Document Type

Student Presentation

Presentation Date

4-17-2017

Faculty Sponsor

Casey Kennington

Abstract

Spoken conversation between two present interlocutors is the foundation of natural language interaction and the source for child language acquisition (Fillmore, 1981; McCune, 2008). This research aims to model this natural system using the words-as-classifiers (WAC) model of grounded lexical semantics (Kennington and Schlangen, 2015), to test if a replicated environment can produce similar acquisition results in a machine robot (Anki’s Cozmo). The main question is whether meaning can be acquired and represented using the semantic grounding provided through the WAC model. The results of this research will expand our understanding of lexical meaning and language interaction, which has implications in all areas of data science and natural language processing.

References:

Charles J. Fillmore. Pragmatics and the description of discourse. Radical pragmatics, pages 143–166, 1981.

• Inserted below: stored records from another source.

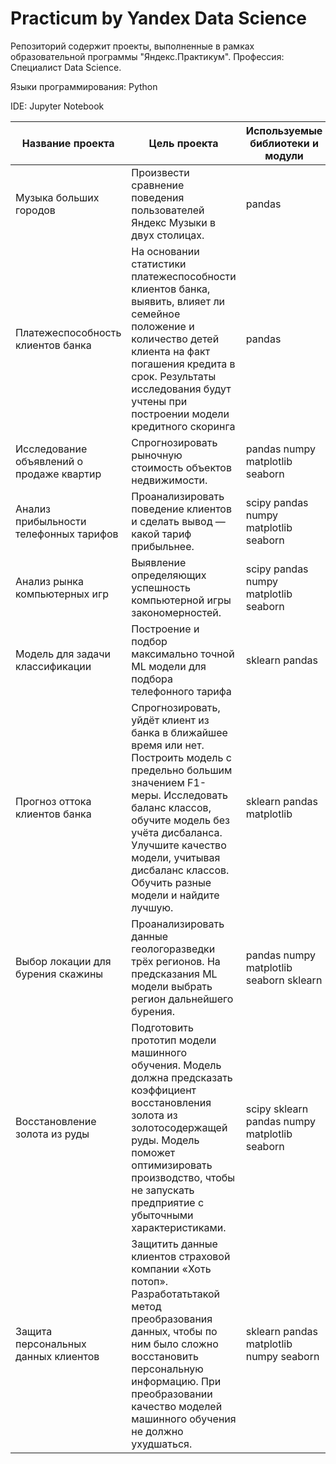 #  Practicum by Yandex Data Science
Репозиторий содержит проекты, выполненные  в рамках образовательной программы "Яндекс.Практикум". 
Профессия: Специалист Data Science.

Языки программирования: Python

IDE: Jupyter Notebook

	
 Название проекта| Цель проекта |Используемые библиотеки и модули
----------------|--------------|---------------------------
Музыка больших городов |Произвести сравнение поведения пользователей Яндекс Музыки в двух столицах.|pandas|   
Платежеспособность клиентов банка| На основании статистики платежеспособности клиентов банка, выявить, влияет ли семейное положение и количество детей клиента на факт погашения кредита в срок. Результаты исследования будут учтены при построении модели кредитного скоринга|pandas
Исследование объявлений о продаже квартир|	Спрогнозировать рыночную стоимость объектов недвижимости.|	pandas numpy matplotlib seaborn
Анализ прибыльности телефонных тарифов|	Проанализировать поведение клиентов и сделать вывод — какой тариф прибыльнее.|	scipy pandas numpy matplotlib seaborn
Анализ рынка компьютерных игр|	Выявление определяющих успешность компьютерной игры закономерностей.|	scipy pandas numpy matplotlib seaborn
Модель для задачи классификации| Построение и подбор максимально точной ML модели для подбора телефонного тарифа|	sklearn pandas
Прогноз оттока клиентов банка|	Спрогнозировать, уйдёт клиент из банка в ближайшее время или нет. Построить модель с предельно большим значением F1-меры. Исследовать баланс классов, обучите модель без учёта дисбаланса. Улучшите качество модели, учитывая дисбаланс классов. Обучить разные модели и найдите лучшую.|sklearn pandas matplotlib
Выбор локации для бурения скажины|Проанализировать данные геологоразведки трёх регионов. На предсказания ML модели выбрать регион дальнейшего бурения.|	pandas numpy matplotlib seaborn sklearn
Восстановление золота из руды|	Подготовить прототип модели машинного обучения.  Модель должна предсказать коэффициент восстановления золота из золотосодержащей руды. Модель поможет оптимизировать производство, чтобы не запускать предприятие с убыточными характеристиками.|scipy sklearn pandas numpy matplotlib seaborn
Защита персональных данных клиентов|Защитить данные клиентов страховой компании «Хоть потоп». Разработатьтакой метод преобразования данных, чтобы по ним было сложно восстановить персональную информацию. При преобразовании качество моделей машинного обучения не должно ухудшаться.|sklearn pandas matplotlib numpy seaborn
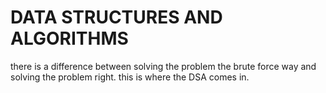 # DATA STRUCTURES AND ALGORITHMS

there is a difference between solving the problem the brute force way and solving the problem right. this is where the DSA comes in.
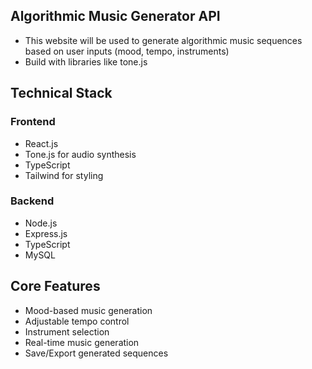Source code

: ## Algorithmic Music Generator API

- This website will be used to generate algorithmic music sequences based on user inputs (mood, tempo, instruments)
- Build with libraries like tone.js

## Technical Stack

### Frontend

- React.js
- Tone.js for audio synthesis
- TypeScript
- Tailwind for styling

### Backend

- Node.js
- Express.js
- TypeScript
- MySQL

## Core Features

- Mood-based music generation
- Adjustable tempo control
- Instrument selection
- Real-time music generation
- Save/Export generated sequences
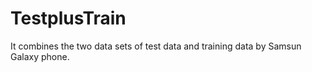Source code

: # TestplusTrain
It combines the two data sets of test data and training data by Samsun Galaxy phone.

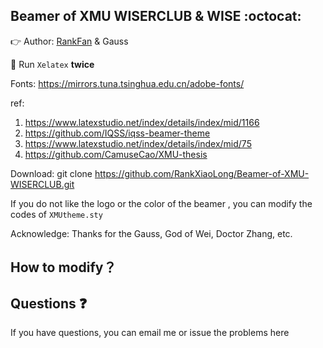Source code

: ## Beamer of  XMU WISERCLUB & WISE :octocat:

:point_right: Author: [RankFan](https://www.cnblogs.com/RankFan/) & Gauss

:dart: Run `Xelatex` **twice**

Fonts: https://mirrors.tuna.tsinghua.edu.cn/adobe-fonts/

ref:

1. https://www.latexstudio.net/index/details/index/mid/1166
2. https://github.com/IQSS/iqss-beamer-theme
3. https://www.latexstudio.net/index/details/index/mid/75
4. https://github.com/CamuseCao/XMU-thesis

Download: git clone https://github.com/RankXiaoLong/Beamer-of-XMU-WISERCLUB.git

If you do not like the logo or the color of the beamer , you can modify the codes of `XMUtheme.sty`

Acknowledge: Thanks for the Gauss, God of Wei, Doctor Zhang, etc.

## How to modify？


## Questions :question:
If you have questions, you can email me or issue the problems here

Casey Kennington and David Schlangen. Simple Learning and Compositional Application of Perceptually Grounded Word Meanings for Incremental Reference Resolution. In Proceedings of the 53rd Annual Meeting of the Association for Computational Linguistics and the 7th International Joint Conference on Natural Language Processing (Volume 1: Long Papers), pages 292–301, Beijing, China, 2015. Association for Computational Linguistics.

Lorraine McCune. How Children Learn to Learn Language. 2008.